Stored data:

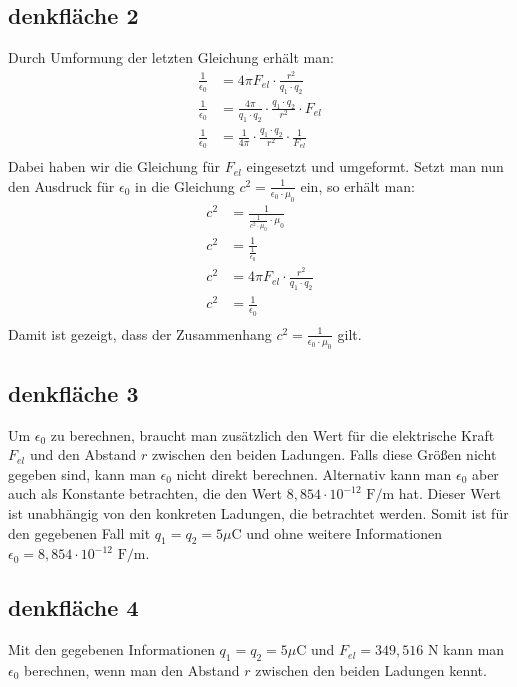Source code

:\documentclass{report}
\begin{document}
\subsection{denkfläche 2}
Durch Umformung der letzten Gleichung erhält man:
\begin{align}
\frac{1}{\epsilon_0} &= 4\pi F_{el} \cdot \frac{r^2}{q_1 \cdot q_2} \\
\frac{1}{\epsilon_0} &= \frac{4\pi}{q_1 \cdot q_2} \cdot \frac{q_1 \cdot q_2}{r^2} \cdot F_{el} \\
\frac{1}{\epsilon_0} &= \frac{1}{4\pi} \cdot \frac{q_1 \cdot q_2}{r^2} \cdot \frac{1}{F_{el}} \\
\end{align}
Dabei haben wir die Gleichung für $F_{el}$ eingesetzt und umgeformt.
Setzt man nun den Ausdruck für $\epsilon_0$ in die Gleichung $c^2 = \frac{1}{\epsilon_0 \cdot \mu_0}$ ein, so erhält man:
\begin{align}
c^2 &= \frac{1}{\frac{1}{c^2\cdot \mu_0} \cdot \mu_0} \\
c^2 &= \frac{1}{\frac{1}{\epsilon_0}} \\
c^2 &= 4\pi F_{el} \cdot \frac{r^2}{q_1 \cdot q_2} \\
c^2 &= \frac{1}{\epsilon_0} \\
\end{align}
Damit ist gezeigt, dass der Zusammenhang $c^2 = \frac{1}{\epsilon_0 \cdot \mu_0}$ gilt.
\subsection{denkfläche 3}
Um $\epsilon_0$ zu berechnen, braucht man zusätzlich den Wert für die
elektrische Kraft $F_{el}$ und den Abstand $r$ zwischen den beiden Ladungen.
Falls diese Größen nicht gegeben sind, kann man $\epsilon_0$ nicht direkt
berechnen.
Alternativ kann man $\epsilon_0$ aber auch als Konstante betrachten, die den
Wert $8,854 \cdot 10^{-12} \text{ F/m}$ hat. Dieser Wert ist unabhängig von den
konkreten Ladungen, die betrachtet werden.
Somit ist für den gegebenen Fall mit $q_1=q_2=5\mu\text{C}$ und ohne weitere
Informationen $\epsilon_0=8,854 \cdot 10^{-12} \text{ F/m}$.
\subsection{denkfläche 4}
Mit den gegebenen Informationen $q_1=q_2=5\mu\text{C}$ und
$F_{el}=349,516\text{ N}$ kann man $\epsilon_0$ berechnen, wenn man den Abstand
$r$ zwischen den beiden Ladungen kennt.
\end{document}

- [What you should do] Pick out the lines above containing the word "Gleichung", then copy them.

- [Exercise answer]
Durch Umformung der letzten Gleichung erhält man:
Dabei haben wir die Gleichung für $F_{el}$ eingesetzt und umgeformt.
Setzt man nun den Ausdruck für $\epsilon_0$ in die Gleichung $c^2 = \frac{1}{\epsilon_0 \cdot \mu_0}$ ein, so erhält man:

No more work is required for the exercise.